Thank you, and good morning. A little bit of nuts and bolts related to the guidance. This quarter, seasonally small, was probably better, much lower loss than last year, and less than I would have anticipated. You had discussion about some fair business being shifted into the fourth quarter, and at the same time, you're generating higher revenues per fair. So why wouldn't the guidance have been a little bit better for fourth quarter and full year?

Dick Robinson

Analyst · Gabelli & Company.

Well, I'll let Maureen detail that. Remembering, Barry, most of our profits come from the fourth quarter. We're highly leveraged on the fourth quarter, particularly in the education business, but really in all our businesses for the profits.
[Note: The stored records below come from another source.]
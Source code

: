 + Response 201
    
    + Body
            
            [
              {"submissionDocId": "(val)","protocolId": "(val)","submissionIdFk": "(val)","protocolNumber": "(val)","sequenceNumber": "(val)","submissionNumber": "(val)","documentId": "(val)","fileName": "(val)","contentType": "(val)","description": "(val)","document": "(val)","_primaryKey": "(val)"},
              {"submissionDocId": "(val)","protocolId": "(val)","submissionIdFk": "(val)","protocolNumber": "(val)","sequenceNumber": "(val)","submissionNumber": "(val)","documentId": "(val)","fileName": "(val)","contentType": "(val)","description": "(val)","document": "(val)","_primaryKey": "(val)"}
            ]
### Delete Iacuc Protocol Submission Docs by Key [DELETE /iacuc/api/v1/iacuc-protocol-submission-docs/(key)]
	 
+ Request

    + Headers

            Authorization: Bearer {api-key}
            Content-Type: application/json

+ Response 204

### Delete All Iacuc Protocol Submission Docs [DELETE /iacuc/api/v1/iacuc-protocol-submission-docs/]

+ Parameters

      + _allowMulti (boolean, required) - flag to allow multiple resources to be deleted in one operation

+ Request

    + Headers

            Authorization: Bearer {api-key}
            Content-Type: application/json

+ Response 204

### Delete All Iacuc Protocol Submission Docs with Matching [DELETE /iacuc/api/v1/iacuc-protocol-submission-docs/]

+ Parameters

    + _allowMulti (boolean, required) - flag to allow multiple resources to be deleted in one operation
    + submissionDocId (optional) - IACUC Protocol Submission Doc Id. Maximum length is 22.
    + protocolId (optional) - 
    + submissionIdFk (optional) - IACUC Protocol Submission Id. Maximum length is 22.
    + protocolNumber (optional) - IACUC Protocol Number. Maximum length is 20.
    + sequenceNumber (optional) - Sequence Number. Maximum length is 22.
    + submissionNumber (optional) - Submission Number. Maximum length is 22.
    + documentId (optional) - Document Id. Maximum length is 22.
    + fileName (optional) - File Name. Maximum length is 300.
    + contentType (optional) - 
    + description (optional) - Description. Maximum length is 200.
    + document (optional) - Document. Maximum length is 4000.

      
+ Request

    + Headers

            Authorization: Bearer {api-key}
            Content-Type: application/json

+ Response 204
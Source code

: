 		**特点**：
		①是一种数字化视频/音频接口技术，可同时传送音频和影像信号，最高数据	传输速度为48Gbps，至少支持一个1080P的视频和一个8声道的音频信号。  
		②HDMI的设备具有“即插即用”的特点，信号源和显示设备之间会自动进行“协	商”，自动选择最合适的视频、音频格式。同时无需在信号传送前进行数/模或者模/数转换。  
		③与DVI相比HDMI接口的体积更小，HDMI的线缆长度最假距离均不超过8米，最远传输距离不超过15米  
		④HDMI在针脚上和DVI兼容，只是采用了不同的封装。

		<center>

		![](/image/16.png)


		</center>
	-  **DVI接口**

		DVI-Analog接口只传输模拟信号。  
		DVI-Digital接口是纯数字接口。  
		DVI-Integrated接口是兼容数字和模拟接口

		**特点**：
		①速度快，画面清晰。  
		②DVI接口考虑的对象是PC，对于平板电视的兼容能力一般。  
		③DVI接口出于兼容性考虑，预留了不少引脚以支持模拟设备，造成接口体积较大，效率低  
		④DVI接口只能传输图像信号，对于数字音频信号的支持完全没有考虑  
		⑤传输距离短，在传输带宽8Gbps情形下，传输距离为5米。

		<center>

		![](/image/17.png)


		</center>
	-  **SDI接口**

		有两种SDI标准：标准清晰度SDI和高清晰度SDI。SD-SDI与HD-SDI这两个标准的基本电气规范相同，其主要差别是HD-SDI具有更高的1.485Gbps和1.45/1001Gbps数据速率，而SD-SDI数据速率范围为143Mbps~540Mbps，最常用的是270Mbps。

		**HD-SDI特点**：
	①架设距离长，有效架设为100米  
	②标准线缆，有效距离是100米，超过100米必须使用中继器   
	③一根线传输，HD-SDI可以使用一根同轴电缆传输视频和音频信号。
So we're hesitant to change the guidance at this point, even though we had a good quarter, and we do have some continuing cost issues that we're keeping our eyes on. Plus the international business continues to be rocky with the - we flattened out a bit in Asia as we indicated, and the impact of currency has been really very strong on our revenues this year. As we've announced we're $38 million of currency impact on our revenues in international for the first nine months, and we expect that to continue in the quarter, fourth quarter. Maureen, would you want to detail any more about this fourth quarter, and Barry's interest in the guidance?

Maureen O'Connell

Analyst · Gabelli & Company.

Yes, I think as Dick mentioned, we had a very large quarter in our children's book business last year, and we are expecting growth again on that this year, so that is something that is anticipated in the fourth quarter. And the fairs moving to the fourth quarter, we're expecting growth from that as well. I think if you look at our year-to-date numbers, because of our results, particularly in international due to FX, as well as the impact of buying the US dollar product, you look at the year-to-date results, although we're up in revenue, there has been an impact on our margins, and also the strike in Ontario affected our results in the year-to-date period. So on a year-to-date basis if you look at our operating income, it is still down from the prior year. So we need to increase our operating income in the fourth quarter to meet our guidance.

Barry Lucas

Analyst · Gabelli & Company.

Okay. One question about the real estate and the investment that you are making in the building, currently. If I were a high-end retailer, such as many of the tenants in and around the neighborhood. I would probably want to have some meaningful input into the renovation, reconstruction, and the look of my selling space. So you're putting money into the building ahead of a tenant being signed up. I'm just wondering how you balance that.

Dick Robinson

Analyst · Gabelli & Company.

Well, there are two parts of this, Barry. First, we're simply clearing out the retail space on the first floor, which as you know, having come into the building, we have to take out the escalators, the elevators and so forth and so on in that space, as well as preparing the box for the retailer. Our discussions with retailers have already begun, so as we make the basic adjustments, we're already in touch with them and also our current tenants, Sephora and Hugo Boss, about what we are doing in the building. So both new retailers that we would be talking to, as well as our existing tenants, are very much aware of what we're doing in the building, and have input into it. It's a good question. But I think we are covered for our partnership with the new retailer coming into the building. We're not going to create a space that they don't want, and we've given a great deal of thought to that already, as we have thought about our second floor, and how that might work.

Barry Lucas

Analyst · Gabelli & Company.

Great. Thanks, Dick.

Operator

Operator

[Operator Instructions] And I'm not showing any further questions at this time.

Dick Robinson

Analyst

In that case, we want to thank you all. We had a strong third quarter. We look forward to our fiscal year-end call in July, and we will talk to you further again. Thanks so much for your interest in Scholastic.

Operator

Operator

Ladies and gentlemen, this does conclude today's presentation. You may now disconnect, and have a wonderful day.